Soma faciasında 14 şehit veren Köseler Köyü’ndeki madenci çocuklarının sessiz çığlığını işiten İzmir Büyükşehir Belediyesi, bölgede çok önemli bir sosyal proje yürütüyor. Hem de sessiz sedasız… Kısa süre içinde köye bir anaokulu kuran ve sağlık taramaları başlatan Büyükşehir Belediyesi, küçük yürekleri karanlıktan aydınlığa çıkarıyor. Şimdi sırada çocuklar ve kadınlara yönelik eğitim ve sosyal etkinlik programı var. Benzer bir program, 11 madencinin şehit olduğu Elmadere köyünde de uygulanacak.
- Ege Postası
- 01.06.2014 - 08:46
Psikolog desteği
0 – 6 yaş grubu 22 çocuk ile ilkokula giden 35 çocuğun yararlandığı eğitim programında ilkokul çocukları için de etüt hizmeti veriliyor. Etüt öğretmeni, çocukların derslerine yardımcı oluyor, yabancı dil öğretmeni ise İngilizce eğitim veriyor. Eşrefpaşa Hastanesi doktorları da çocukları göz muayenesi ile ağız ve diş taramasından geçirdi; diş fırçası ve macun dağıttı. Bu haftadan itibaren de Eşrefpaşa Hastanesi’nden görevli uzman bir doktor, haftada bir gün çocuklarla bir araya gelerek yaşanan facia sonrası oluşabilecek travma sonrası stres bozuklukları, kaygı tepkileri, şiddetli üzüntü, yas, depresyon ve diğer duygu durum bozukluklarını azaltmaya çalışacak. İzmir Büyükşehir Belediyesi Sosyal Projeler Dairesi Başkanlığı da bölgedeki çocuklara ve kadınlara yönelik eğitim ve sosyal etkinlik programı başlatacak.
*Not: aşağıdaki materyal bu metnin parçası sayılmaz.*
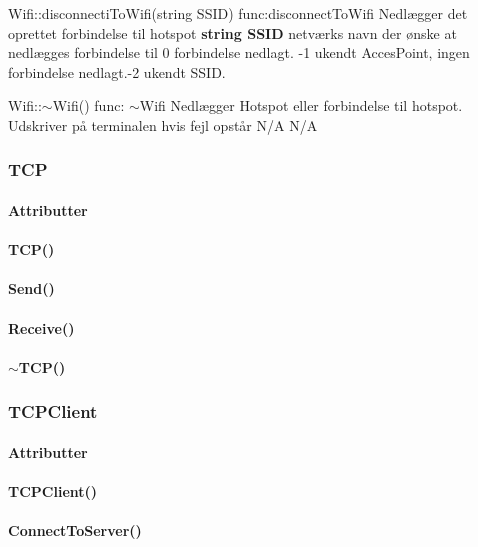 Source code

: \begin{functionDescription}
{Wifi::disconnectiToWifi(string SSID)}
{func:disconnectToWifi}
{Nedlægger det oprettet forbindelse til hotspot}
{\textbf{string SSID} netværks navn der ønske at nedlægges forbindelse til}
{0 forbindelse nedlagt. -1 ukendt AccesPoint, ingen forbindelse nedlagt.-2 ukendt SSID.}
\end{functionDescription}

\begin{functionDescription}
{Wifi::$\sim$Wifi()}
{func: $\sim$Wifi}
{Nedlægger Hotspot eller forbindelse til hotspot. Udskriver på terminalen hvis fejl opstår}
{N/A}
{N/A}
\end{functionDescription}

\subsubsection{TCP}
\paragraph{Attributter}
\paragraph{TCP()}
\paragraph{Send()}
\paragraph{Receive()}
\paragraph{$\sim$TCP()}


\subsubsection{TCPClient}
\paragraph{Attributter}
\paragraph{TCPClient()}
\paragraph{ConnectToServer()}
Benzer program 11 madencinin şehit düştüğü Kınık’ın Elmadere Köyü’nde de uygulanacak.
Ne kadar kalmamız gerekiyorsa kalacağız
13 Mayıs’ta yaşanan maden kazasının ardından en çok şehit verilen köylerde “ne yapabiliriz'’diye düşündüklerini ve İzmir Büyükşehir Belediye Başkanı Aziz Kocaoğlu’nun talimatıyla çocuklara öncelik verdiklerini belirten İZELMAN Genel Müdürü Hüseyin Kırmızı, “Yapabildiğimizin en iyisini yapalım dedik. İZELMAN şirketi olarak 8 ana okulumuz, 600’e yakın öğrencimiz var. Bu tecrübemizle yola çıktık. Yaşanan travmalar özellikle 0 – 6 yaş grubu çocukların hayatında şu an fark edilmese bile ileriki yaşlarda büyük etkilere neden oluyor. Bir hafta gibi kısa bir sürede Milli Eğitim Müdürlüğü ve ilçe kaymakamlığından destek alarak köyün okulunda bir sınıfı düzenledik. Tüm eğitici malzemelerimizi, öğretmenlerimizle birlikte buraya taşıdık. Çocuklarımızı stres ortamından uzak tutuyoruz, ilkokul birinci sınıfa hazırlıyoruz. İleride bir çocuğumuzu yaşadığı travmadan kurtarmış olursak, bundan büyük gurur duyarız” diye konuştu.
Köy çocukları ile ailelerinin çok kısa sürede okula uyum sağladığını söyleyen Kırmızı sözlerini şöyle sürdürdü:
“Çocuklarımız burada çok mutlu. Aileler gönül rahatlığı ile sabah saatlerinden itibaren çocuklarını bize emanet ediyorlar. Bir ay sonra onlardaki gelişimi görecek ve daha mutlu olacaklar. Çocuklarımızla birlikte olacak psikologun görüşleri doğrultusunda, ne kadar kalmamız gerekiyorsa o kadar kalacağız.”